··· Exercise materials ···

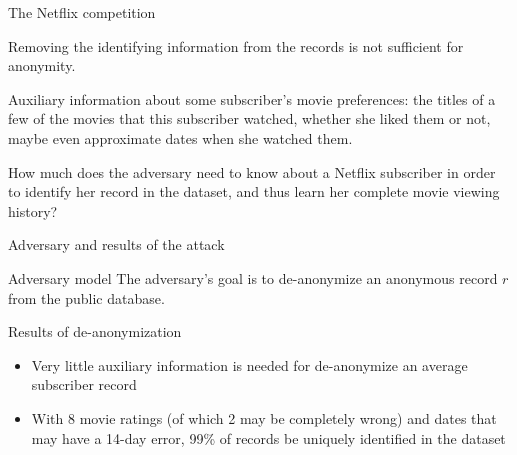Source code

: \documentclass[12pt,aspectratio=169,handout]{beamer}
\begin{document}
\begin{frame}{The Netflix competition}

Removing the identifying information from the records is not sufficient for anonymity.

\pause
Auxiliary information about some subscriber’s movie preferences: the titles of a few of the movies that this subscriber watched, whether she liked them or not, maybe even approximate dates when she watched them.

\pause
How much does the adversary need to know about a Netflix subscriber in order to identify her record in the dataset, and thus learn her complete movie viewing history?


\end{frame}



\begin{frame}{Adversary and results of the attack}

\begin{block}{Adversary model}
The adversary's goal is to de-anonymize an anonymous record $r$ from the public database.
\end{block}

Results of de-anonymization

\begin{itemize}
\item Very little auxiliary information is needed for de-anonymize an average subscriber record
\item With 8 movie ratings (of which 2 may be completely wrong) and dates that may have a 14-day error, 99\% of records be uniquely identified in the dataset
\end{itemize}


\end{frame}
\end{document}
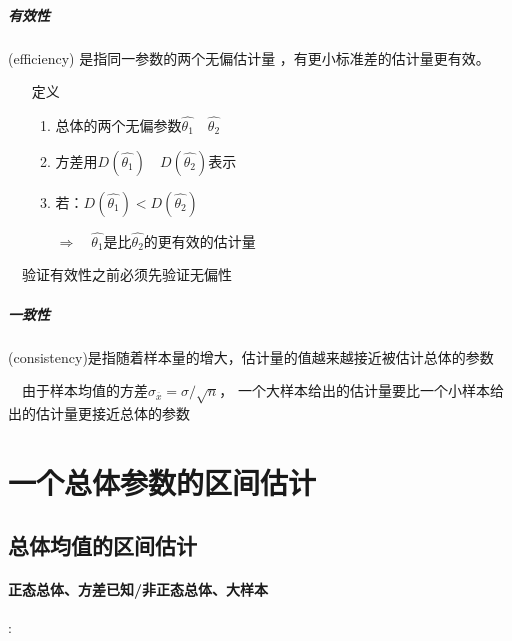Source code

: \documentclass[UTF8,10pt]{book}
\begin{document}
                \subparagraph{有效性}
                    (efficiency) 是指同一参数的两个{\kaishu 无偏估计量} ，有更小标准差的估计量更有效。

                        \begin{itemize}
                            
                            \item [定义]{
                            \begin{enumerate}
                                \item 总体的两个{\kaishu 无偏参数}$\hat{\theta_1} \quad \hat{\theta_2}$
                                \item 方差用$D(\hat{\theta_1}) \quad D(\hat{\theta_2})$表示
                                \item 若：$D(\hat{\theta_1}) < D(\hat{\theta_2})$
                            
                                $\Rightarrow \quad \hat{\theta_1}$是比$\hat{\theta_2}$的更有效的估计量
                            \end{enumerate}
                            }
                        \end{itemize}

                        {\kaishu $\quad$验证有效性之前必须先验证无偏性}


                \subparagraph{一致性}
                    (consistency)是指随着样本量的增大，估计量的值越来越接近被估计总体的参数

                    {\kaishu $\quad$由于样本均值的方差$\sigma_{\overline{x}} = \sigma / \sqrt{n}$，
                    一个大样本给出的估计量要比一个小样本给出的估计量更接近总体的参数}
    
        \section{一个总体参数的区间估计}

            \subsection{总体均值的区间估计}
                
                \paragraph{正态总体、方差已知/非正态总体、大样本}:                        
\end{document}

···

**Exercise brief:** Give back the whole listing as it stands, minus its pictures.

**Answer box:**
Source code

: \documentclass[12pt,aspectratio=169,handout]{beamer}
\begin{document}
\begin{frame}{The Netflix competition}

Removing the identifying information from the records is not sufficient for anonymity.

\pause
Auxiliary information about some subscriber’s movie preferences: the titles of a few of the movies that this subscriber watched, whether she liked them or not, maybe even approximate dates when she watched them.

\pause
How much does the adversary need to know about a Netflix subscriber in order to identify her record in the dataset, and thus learn her complete movie viewing history?


\end{frame}



\begin{frame}{Adversary and results of the attack}

\begin{block}{Adversary model}
The adversary's goal is to de-anonymize an anonymous record $r$ from the public database.
\end{block}

Results of de-anonymization

\begin{itemize}
\item Very little auxiliary information is needed for de-anonymize an average subscriber record
\item With 8 movie ratings (of which 2 may be completely wrong) and dates that may have a 14-day error, 99\% of records be uniquely identified in the dataset
\end{itemize}


\end{frame}
\end{document}
Source code

: \documentclass[UTF8,10pt]{book}
\begin{document}
                \subparagraph{有效性}
                    (efficiency) 是指同一参数的两个{\kaishu 无偏估计量} ，有更小标准差的估计量更有效。

                        \begin{itemize}
                            
                            \item [定义]{
                            \begin{enumerate}
                                \item 总体的两个{\kaishu 无偏参数}$\hat{\theta_1} \quad \hat{\theta_2}$
                                \item 方差用$D(\hat{\theta_1}) \quad D(\hat{\theta_2})$表示
                                \item 若：$D(\hat{\theta_1}) < D(\hat{\theta_2})$
                            
                                $\Rightarrow \quad \hat{\theta_1}$是比$\hat{\theta_2}$的更有效的估计量
                            \end{enumerate}
                            }
                        \end{itemize}

                        {\kaishu $\quad$验证有效性之前必须先验证无偏性}


                \subparagraph{一致性}
                    (consistency)是指随着样本量的增大，估计量的值越来越接近被估计总体的参数

                    {\kaishu $\quad$由于样本均值的方差$\sigma_{\overline{x}} = \sigma / \sqrt{n}$，
                    一个大样本给出的估计量要比一个小样本给出的估计量更接近总体的参数}
    
        \section{一个总体参数的区间估计}

            \subsection{总体均值的区间估计}
                
                \paragraph{正态总体、方差已知/非正态总体、大样本}:                        
\end{document}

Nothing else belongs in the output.